Noted gaming lobbyist William Pascrell III, who attended Monmouth Park’s recent delayed season opening, was spotted in his “natural habitat” with a phone to his ear after correctly picking the winner of the first race.
“BP3,” as he is best known in the industry, noted a mixed bag as he spotted four gamblers in their 20s walking away from the ticket window.
“I heard them say that they couldn’t understand why they didn’t win on the 7-to-1 odds they bet the horse on, and only got 3-to-2 to win,” Pascrell III said Tuesday during a “virtual panel” as part of the SBC Digital Summit North America gaming industry event.
But starting with Saturday’s running of The Haskell card at the Oceanport racetrack, that issue can be addressed.
Fixed-odds racing — existing in a parallel universe to the traditional parimutuel figures on each race — will be an option for “punters,” as gamblers are called across the globe.
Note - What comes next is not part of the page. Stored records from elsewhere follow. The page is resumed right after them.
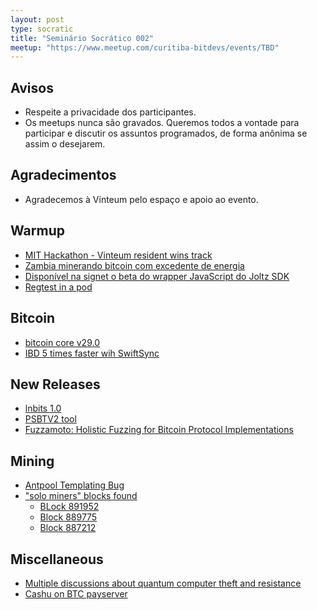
 ```yaml
---
layout: post
type: socratic
title: "Seminário Socrático 002"
meetup: "https://www.meetup.com/curitiba-bitdevs/events/TBD"
---
```


## Avisos
- Respeite a privacidade dos participantes.
- Os meetups nunca são gravados. Queremos todos a vontade para participar e discutir os assuntos programados, de forma anônima se assim o desejarem.

## Agradecimentos
- Agradecemos à Vinteum pelo espaço e apoio ao evento.


## Warmup
- [MIT Hackathon - Vinteum resident wins track](https://x.com/Vinteum_org/status/1909000853052109294)
- [Zambia minerando bitcoin com excedente de energia](https://www.bbc.com/news/articles/cly4xe373p4o)
- [Disponível na signet o beta do wrapper JavaScript do Joltz SDK](https://x.com/PresidioBitcoin/status/1909625011692069160)
- [Regtest in a pod](https://www.youtube.com/watch?v=zofo5k9Cwcg)

## Bitcoin
- [bitcoin core v29.0](https://github.com/bitcoin/bitcoin/blob/master/doc/release-notes/release-notes-29.0.md)
- [IBD 5 times faster wih SwiftSync](https://gist.github.com/RubenSomsen/a61a37d14182ccd78760e477c78133cd)

## New Releases
- [lnbits 1.0](https://github.com/lnbits/lnbits/releases)
- [PSBTV2 tool](https://bip370.org/)
- [Fuzzamoto: Holistic Fuzzing for Bitcoin Protocol Implementations](https://github.com/dergoegge/fuzzamoto)

## Mining
- [Antpool Templating Bug](https://b10c.me/observations/14-antpool-and-friends-invalid-mining-jobs/)
- ["solo miners" blocks found](https://mempool.space/mining/pool/solock)
    - [BLock 891952](https://mempool.space/block/000000000000000000003d9a1a59f93a992c0858d3d15627a87fe5649b76563e)
    - [Block 889775](https://x.com/ckpooldev)
    - [Block 887212](https://cointelegraph.com/news/solo-bitcoin-miner-wins-block-using-tiny-cheap-bitcoin-miner)

## Miscellaneous
- [Multiple discussions about quantum computer theft and resistance](https://bitcoinops.org/en/newsletters/2025/04/04/)
- [Cashu on BTC payserver](https://x.com/callebtc/status/1904683530929504474?t=poH147-Q618WPSbN9RYt4Q&s=19) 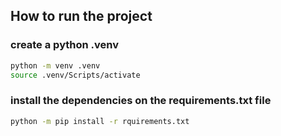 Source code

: ## How to run the project
### create a python .venv
```bash
python -m venv .venv
source .venv/Scripts/activate
```

### install the dependencies on the requirements.txt file
```bash
python -m pip install -r rquirements.txt
```
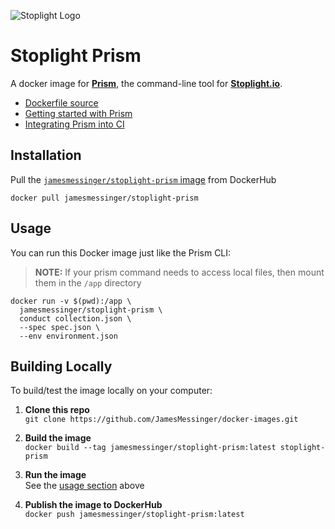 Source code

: ![Stoplight Logo](https://jamesmessinger.com/docker-images/img/stoplight-logo.png)

Stoplight Prism
==============================
A docker image for [**Prism**](http://stoplight.io/platform/prism/), the command-line tool for [**Stoplight.io**](http://stoplight.io/).

- [Dockerfile source](https://github.com/JamesMessinger/docker-images/blob/master/stoplight-prism/Dockerfile)
- [Getting started with Prism](https://help.stoplight.io/prism/getting-started)
- [Integrating Prism into CI](https://help.stoplight.io/scenarios/conducting-scenarios-outside-of-stoplight/running-scenarios)


Installation
-----------------------------
Pull the [`jamesmessinger/stoplight-prism` image](https://hub.docker.com/r/jamesmessinger/stoplight-prism/) from DockerHub

```
docker pull jamesmessinger/stoplight-prism
```


Usage
-----------------------------
You can run this Docker image just like the Prism CLI:

> **NOTE:** If your prism command needs to access local files, then mount them in the `/app` directory

```
docker run -v $(pwd):/app \
  jamesmessinger/stoplight-prism \
  conduct collection.json \
  --spec spec.json \
  --env environment.json
```


Building Locally
-----------------------------
To build/test the image locally on your computer:

1. __Clone this repo__<br>
`git clone https://github.com/JamesMessinger/docker-images.git`

2. __Build the image__<br>
`docker build --tag jamesmessinger/stoplight-prism:latest stoplight-prism`

3. __Run the image__<br>
See the [usage section](#usage) above

4. __Publish the image to DockerHub__<br>
`docker push jamesmessinger/stoplight-prism:latest`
That means that if you can find a wager offered at, for example, those 7-to-1 odds, you can lock it in immediately regardless of whether the price changes later.
Putting horse racing in sync with sports betting
That is a convenience for any bettor — but especially “whales” whose massive bets on mere modest gambling interest otherwise can singlehandedly tilt the playing field against them.
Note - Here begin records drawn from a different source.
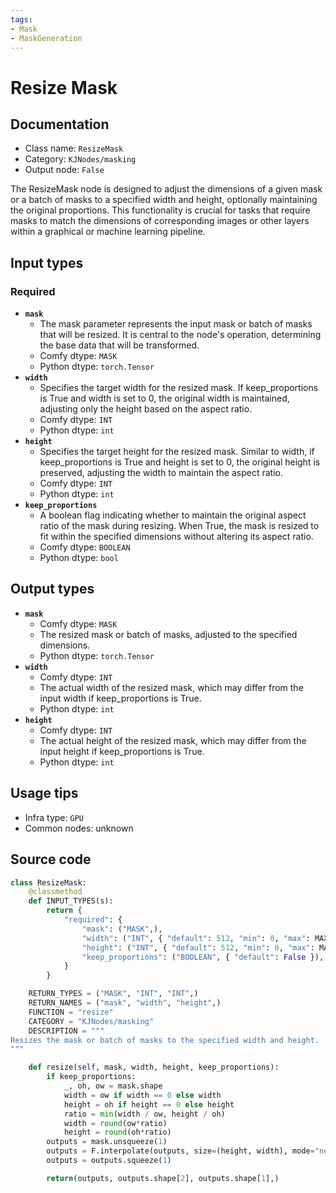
 ```yaml
---
tags:
- Mask
- MaskGeneration
---
```


# Resize Mask
## Documentation
- Class name: `ResizeMask`
- Category: `KJNodes/masking`
- Output node: `False`

The ResizeMask node is designed to adjust the dimensions of a given mask or a batch of masks to a specified width and height, optionally maintaining the original proportions. This functionality is crucial for tasks that require masks to match the dimensions of corresponding images or other layers within a graphical or machine learning pipeline.
## Input types
### Required
- **`mask`**
    - The mask parameter represents the input mask or batch of masks that will be resized. It is central to the node's operation, determining the base data that will be transformed.
    - Comfy dtype: `MASK`
    - Python dtype: `torch.Tensor`
- **`width`**
    - Specifies the target width for the resized mask. If keep_proportions is True and width is set to 0, the original width is maintained, adjusting only the height based on the aspect ratio.
    - Comfy dtype: `INT`
    - Python dtype: `int`
- **`height`**
    - Specifies the target height for the resized mask. Similar to width, if keep_proportions is True and height is set to 0, the original height is preserved, adjusting the width to maintain the aspect ratio.
    - Comfy dtype: `INT`
    - Python dtype: `int`
- **`keep_proportions`**
    - A boolean flag indicating whether to maintain the original aspect ratio of the mask during resizing. When True, the mask is resized to fit within the specified dimensions without altering its aspect ratio.
    - Comfy dtype: `BOOLEAN`
    - Python dtype: `bool`
## Output types
- **`mask`**
    - Comfy dtype: `MASK`
    - The resized mask or batch of masks, adjusted to the specified dimensions.
    - Python dtype: `torch.Tensor`
- **`width`**
    - Comfy dtype: `INT`
    - The actual width of the resized mask, which may differ from the input width if keep_proportions is True.
    - Python dtype: `int`
- **`height`**
    - Comfy dtype: `INT`
    - The actual height of the resized mask, which may differ from the input height if keep_proportions is True.
    - Python dtype: `int`
## Usage tips
- Infra type: `GPU`
- Common nodes: unknown


## Source code
```python
class ResizeMask:
    @classmethod
    def INPUT_TYPES(s):
        return {
            "required": {
                "mask": ("MASK",),
                "width": ("INT", { "default": 512, "min": 0, "max": MAX_RESOLUTION, "step": 8, "display": "number" }),
                "height": ("INT", { "default": 512, "min": 0, "max": MAX_RESOLUTION, "step": 8, "display": "number" }),
                "keep_proportions": ("BOOLEAN", { "default": False }),
            }
        }

    RETURN_TYPES = ("MASK", "INT", "INT",)
    RETURN_NAMES = ("mask", "width", "height",)
    FUNCTION = "resize"
    CATEGORY = "KJNodes/masking"
    DESCRIPTION = """
Resizes the mask or batch of masks to the specified width and height.
"""

    def resize(self, mask, width, height, keep_proportions):
        if keep_proportions:
            _, oh, ow = mask.shape
            width = ow if width == 0 else width
            height = oh if height == 0 else height
            ratio = min(width / ow, height / oh)
            width = round(ow*ratio)
            height = round(oh*ratio)
        outputs = mask.unsqueeze(1)
        outputs = F.interpolate(outputs, size=(height, width), mode="nearest")
        outputs = outputs.squeeze(1)

        return(outputs, outputs.shape[2], outputs.shape[1],)

```
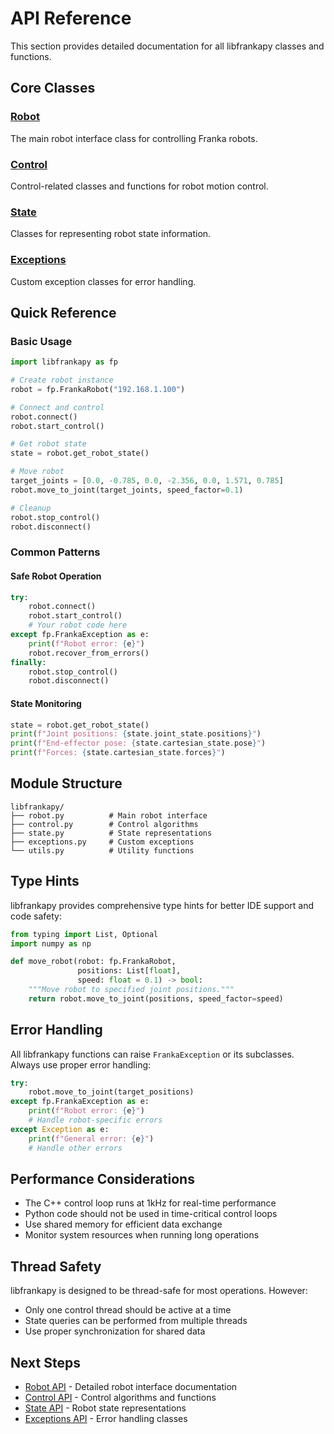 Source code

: # API Reference

This section provides detailed documentation for all libfrankapy classes and functions.

## Core Classes

### [Robot](/api/robot)
The main robot interface class for controlling Franka robots.

### [Control](/api/control)
Control-related classes and functions for robot motion control.

### [State](/api/state)
Classes for representing robot state information.

### [Exceptions](/api/exceptions)
Custom exception classes for error handling.

## Quick Reference

### Basic Usage

```python
import libfrankapy as fp

# Create robot instance
robot = fp.FrankaRobot("192.168.1.100")

# Connect and control
robot.connect()
robot.start_control()

# Get robot state
state = robot.get_robot_state()

# Move robot
target_joints = [0.0, -0.785, 0.0, -2.356, 0.0, 1.571, 0.785]
robot.move_to_joint(target_joints, speed_factor=0.1)

# Cleanup
robot.stop_control()
robot.disconnect()
```

### Common Patterns

#### Safe Robot Operation

```python
try:
    robot.connect()
    robot.start_control()
    # Your robot code here
except fp.FrankaException as e:
    print(f"Robot error: {e}")
    robot.recover_from_errors()
finally:
    robot.stop_control()
    robot.disconnect()
```

#### State Monitoring

```python
state = robot.get_robot_state()
print(f"Joint positions: {state.joint_state.positions}")
print(f"End-effector pose: {state.cartesian_state.pose}")
print(f"Forces: {state.cartesian_state.forces}")
```

## Module Structure

```
libfrankapy/
├── robot.py          # Main robot interface
├── control.py        # Control algorithms
├── state.py          # State representations
├── exceptions.py     # Custom exceptions
└── utils.py          # Utility functions
```

## Type Hints

libfrankapy provides comprehensive type hints for better IDE support and code safety:

```python
from typing import List, Optional
import numpy as np

def move_robot(robot: fp.FrankaRobot, 
               positions: List[float], 
               speed: float = 0.1) -> bool:
    """Move robot to specified joint positions."""
    return robot.move_to_joint(positions, speed_factor=speed)
```

## Error Handling

All libfrankapy functions can raise `FrankaException` or its subclasses. Always use proper error handling:

```python
try:
    robot.move_to_joint(target_positions)
except fp.FrankaException as e:
    print(f"Robot error: {e}")
    # Handle robot-specific errors
except Exception as e:
    print(f"General error: {e}")
    # Handle other errors
```

## Performance Considerations

- The C++ control loop runs at 1kHz for real-time performance
- Python code should not be used in time-critical control loops
- Use shared memory for efficient data exchange
- Monitor system resources when running long operations

## Thread Safety

libfrankapy is designed to be thread-safe for most operations. However:

- Only one control thread should be active at a time
- State queries can be performed from multiple threads
- Use proper synchronization for shared data

## Next Steps

- [Robot API](/api/robot) - Detailed robot interface documentation
- [Control API](/api/control) - Control algorithms and functions
- [State API](/api/state) - Robot state representations
- [Exceptions API](/api/exceptions) - Error handling classes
With fixed odds, that big-time player may be able to bet at his full preferred number by finding multiple “opponents” at portions of that figure.
Pete Fornatele, who runs the In The Money LLC website, said that fixed odds are a natural expectation for many bettors who for two years in New Jersey have grown accustomed to traditional sports betting.
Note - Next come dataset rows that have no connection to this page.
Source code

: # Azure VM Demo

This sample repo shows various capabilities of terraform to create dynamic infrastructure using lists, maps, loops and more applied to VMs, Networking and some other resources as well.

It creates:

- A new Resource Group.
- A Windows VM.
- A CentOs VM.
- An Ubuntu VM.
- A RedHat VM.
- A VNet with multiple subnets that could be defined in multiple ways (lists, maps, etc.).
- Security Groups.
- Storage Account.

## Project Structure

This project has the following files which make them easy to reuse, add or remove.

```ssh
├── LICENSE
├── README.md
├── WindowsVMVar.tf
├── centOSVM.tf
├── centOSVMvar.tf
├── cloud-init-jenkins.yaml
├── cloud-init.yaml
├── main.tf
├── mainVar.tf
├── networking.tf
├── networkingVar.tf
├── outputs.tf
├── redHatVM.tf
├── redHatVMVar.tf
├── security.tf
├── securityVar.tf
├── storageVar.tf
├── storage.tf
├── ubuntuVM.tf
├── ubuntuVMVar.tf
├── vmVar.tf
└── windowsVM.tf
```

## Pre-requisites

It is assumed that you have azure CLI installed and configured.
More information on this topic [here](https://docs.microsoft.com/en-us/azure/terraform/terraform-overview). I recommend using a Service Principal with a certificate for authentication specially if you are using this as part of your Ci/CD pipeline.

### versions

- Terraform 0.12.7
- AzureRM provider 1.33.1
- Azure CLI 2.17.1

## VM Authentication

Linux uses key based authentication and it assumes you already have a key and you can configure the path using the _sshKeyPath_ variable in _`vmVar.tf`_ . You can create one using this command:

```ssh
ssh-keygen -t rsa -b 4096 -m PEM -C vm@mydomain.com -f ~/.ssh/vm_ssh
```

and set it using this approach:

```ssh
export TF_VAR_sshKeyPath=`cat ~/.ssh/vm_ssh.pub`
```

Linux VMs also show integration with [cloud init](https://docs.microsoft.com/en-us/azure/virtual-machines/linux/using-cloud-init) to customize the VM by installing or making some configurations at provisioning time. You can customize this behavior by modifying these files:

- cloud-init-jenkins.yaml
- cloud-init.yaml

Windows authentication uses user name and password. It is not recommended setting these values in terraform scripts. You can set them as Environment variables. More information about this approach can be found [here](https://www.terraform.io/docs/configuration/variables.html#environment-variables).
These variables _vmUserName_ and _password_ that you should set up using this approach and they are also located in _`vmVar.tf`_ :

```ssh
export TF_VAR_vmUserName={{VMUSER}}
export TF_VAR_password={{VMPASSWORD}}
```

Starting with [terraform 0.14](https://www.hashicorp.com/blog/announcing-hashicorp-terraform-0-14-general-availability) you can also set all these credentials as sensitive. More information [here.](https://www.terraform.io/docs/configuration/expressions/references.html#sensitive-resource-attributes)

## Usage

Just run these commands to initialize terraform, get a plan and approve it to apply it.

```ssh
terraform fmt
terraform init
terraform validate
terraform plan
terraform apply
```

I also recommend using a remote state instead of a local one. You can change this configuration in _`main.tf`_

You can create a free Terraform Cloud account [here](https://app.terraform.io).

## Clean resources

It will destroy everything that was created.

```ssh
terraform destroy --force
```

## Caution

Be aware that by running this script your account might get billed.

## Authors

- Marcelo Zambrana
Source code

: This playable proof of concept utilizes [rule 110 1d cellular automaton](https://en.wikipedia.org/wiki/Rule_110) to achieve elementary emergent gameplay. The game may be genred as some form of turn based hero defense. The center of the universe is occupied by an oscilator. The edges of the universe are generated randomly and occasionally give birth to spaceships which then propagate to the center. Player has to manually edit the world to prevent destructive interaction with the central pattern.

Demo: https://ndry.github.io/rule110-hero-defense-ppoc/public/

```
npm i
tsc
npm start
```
“I am fortunate to have an audience that I would call ‘horse racing young’ — something like 45% of my audience is under the age of 44,” Fornatele said. “Among younger people in particular, I do sense a hunger for another alternative. Recently we have had another spate of online hand-wringing — correct hand-wringing — over some of these late odds drops and other technology flaws that we see when it comes to [the traditional]tote bet.
“I feel as if it was tough enough, when horse racing was the only game in town, to explain these odds drops and the pricing that you don’t get what you pay for necessarily. In a world where everybody is so familiar with sports betting, that bug becomes a disaster.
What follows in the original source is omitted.